Beth Garza, director of ERCOT’s Independent Market Monitor, waved off stakeholder concerns that KTC 6, which allows ESRs to submit energy offer curves immediately prior to the operating hour’s start, would lead to potential gaming.
“Personally, I’m willing to accommodate the widest range of behavior we can accommodate,” she said. “Battery owners shouldn’t expect free rein forever. We’ll be looking at their behavior in the first years. If there are problems, we will need to address them.”
The TAC also endorsed 11 additional key principle (KP) documents that will guide ERCOT’s real-time co-optimization (RTC) design. The committee will hear the Real-Time Co-optimization Task Force’s final group of principles during its January meeting:
- KP 1.3 (8)c, (9), (12), (13): Outlines the key mechanisms and timelines for submitted ancillary service (AS) offers and the AS considered and awarded under RTC.
- KP 2 (1)-(6): Analyzes any changes to RTC’s suite of AS products.
- KP 5 (7): Identifies the AS virtual offers in the day-ahead market changes necessary to align their procurement with RTC’s implementation.
Members Approve Rio Grande Valley Hub
The committee approved the creation of a 138/345-kV trading hub for the Lower Rio Grande Valley that will allow additional trading liquidity and forward-price discovery in the area.
Staff and stakeholders’ review of NPRR941 indicated that it does not require changes to credit-monitoring activity. The NPRR’s cost ($250,000 to $350,000) is related to removing constraints that exist in the original system design.
Staff said work on the hub is not likely to go live until mid-2021.
The committee also approved three additional NPRRs and single revisions to the Planning Guide (PGRR), Retail Market Guide (RMGRR) and Verifiable Cost Manual (VCMRR).
- NPRR928: Defines “cybersecurity incident” and “cybersecurity contact,” classifying the former as protected information, and creates a form for notifying ERCOT of a cyber incident. The change also allows ERCOT to notify state or federal law enforcement of a cybersecurity incident and to notify market participants in order to mitigate further effects.
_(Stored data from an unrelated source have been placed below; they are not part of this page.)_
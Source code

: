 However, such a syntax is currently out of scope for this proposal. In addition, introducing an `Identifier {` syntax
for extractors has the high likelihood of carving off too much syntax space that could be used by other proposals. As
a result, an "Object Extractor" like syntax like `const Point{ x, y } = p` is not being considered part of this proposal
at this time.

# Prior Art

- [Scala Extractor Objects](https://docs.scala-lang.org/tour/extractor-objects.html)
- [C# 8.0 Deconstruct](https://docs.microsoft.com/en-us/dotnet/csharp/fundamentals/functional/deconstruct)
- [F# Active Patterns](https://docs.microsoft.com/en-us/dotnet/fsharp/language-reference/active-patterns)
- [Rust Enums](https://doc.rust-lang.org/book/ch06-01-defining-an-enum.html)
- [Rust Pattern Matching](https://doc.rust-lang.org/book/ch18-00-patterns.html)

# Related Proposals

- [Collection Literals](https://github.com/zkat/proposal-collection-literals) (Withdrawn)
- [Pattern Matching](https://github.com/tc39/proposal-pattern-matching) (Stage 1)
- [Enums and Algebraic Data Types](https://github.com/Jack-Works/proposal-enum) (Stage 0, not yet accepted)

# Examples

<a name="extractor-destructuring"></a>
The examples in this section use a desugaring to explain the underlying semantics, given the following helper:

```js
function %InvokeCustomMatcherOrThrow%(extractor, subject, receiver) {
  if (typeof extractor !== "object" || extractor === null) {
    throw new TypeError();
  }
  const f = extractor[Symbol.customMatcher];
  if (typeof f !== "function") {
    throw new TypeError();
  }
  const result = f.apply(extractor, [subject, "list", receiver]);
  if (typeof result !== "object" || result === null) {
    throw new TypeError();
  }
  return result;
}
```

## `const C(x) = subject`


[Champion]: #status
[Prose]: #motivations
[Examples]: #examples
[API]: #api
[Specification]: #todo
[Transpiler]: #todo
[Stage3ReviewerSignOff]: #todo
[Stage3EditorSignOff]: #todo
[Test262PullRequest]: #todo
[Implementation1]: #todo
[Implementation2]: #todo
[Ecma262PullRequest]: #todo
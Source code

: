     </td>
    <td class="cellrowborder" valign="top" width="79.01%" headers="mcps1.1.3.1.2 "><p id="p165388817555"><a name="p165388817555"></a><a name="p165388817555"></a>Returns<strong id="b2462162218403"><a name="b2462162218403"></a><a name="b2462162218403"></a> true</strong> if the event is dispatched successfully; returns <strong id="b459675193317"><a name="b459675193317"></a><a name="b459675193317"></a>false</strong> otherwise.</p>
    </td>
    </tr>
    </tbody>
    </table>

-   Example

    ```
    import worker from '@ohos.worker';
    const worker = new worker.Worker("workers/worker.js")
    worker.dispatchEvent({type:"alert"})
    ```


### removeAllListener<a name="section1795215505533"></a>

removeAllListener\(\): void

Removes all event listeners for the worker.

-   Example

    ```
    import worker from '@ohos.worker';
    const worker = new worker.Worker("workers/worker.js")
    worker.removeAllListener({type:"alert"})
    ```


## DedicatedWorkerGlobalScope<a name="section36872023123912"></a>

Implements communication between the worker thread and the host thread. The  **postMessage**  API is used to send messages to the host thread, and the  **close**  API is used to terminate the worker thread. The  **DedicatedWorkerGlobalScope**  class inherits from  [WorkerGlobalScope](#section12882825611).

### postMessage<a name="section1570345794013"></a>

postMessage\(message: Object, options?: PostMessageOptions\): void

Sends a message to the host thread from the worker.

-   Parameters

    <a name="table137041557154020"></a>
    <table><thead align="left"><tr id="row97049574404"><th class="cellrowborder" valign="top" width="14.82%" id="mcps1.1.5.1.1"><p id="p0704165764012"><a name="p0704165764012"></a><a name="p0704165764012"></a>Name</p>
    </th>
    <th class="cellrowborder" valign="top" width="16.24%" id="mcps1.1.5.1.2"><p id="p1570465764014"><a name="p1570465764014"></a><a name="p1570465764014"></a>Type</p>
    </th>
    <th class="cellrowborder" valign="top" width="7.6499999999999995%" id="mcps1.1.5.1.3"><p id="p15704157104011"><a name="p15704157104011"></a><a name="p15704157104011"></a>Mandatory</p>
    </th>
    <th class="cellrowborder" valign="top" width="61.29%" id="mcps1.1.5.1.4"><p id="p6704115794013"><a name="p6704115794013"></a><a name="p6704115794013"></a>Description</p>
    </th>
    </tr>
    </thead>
- NPRR957: Establishes the terms “energy storage system” (ESS) and “energy storage resource” (ESR). ESS is the umbrella term for storage assets. ESRs are ESSes eligible to participate in SCED and/or provide AS. ESRs must be registered with ERCOT as both a generation resource and a controllable load resource.
- NPRR972: Gives ERCOT the authority to decline to open a transaction-adjustment period for a congestion revenue right auction, even if the transactions submitted exceed the limit announced prior to the auction, as long as the number of transactions submitted does not exceed the number that can be processed by ERCOT’s systems.
- PGRR071: Updates the Planning Guide to align with NPRR926, which removed the 90-day period between subsynchronous resonance study approval and initial synchronization and was approved by the board in June.
- RMGRR162: Clarifies the purpose and appropriate use of the safety-net move-in process for competitive retailers and revises the timing for submitting such a request.
- VCMRR025: Removes the ESR definition from the manual, aligning it with NPRR957.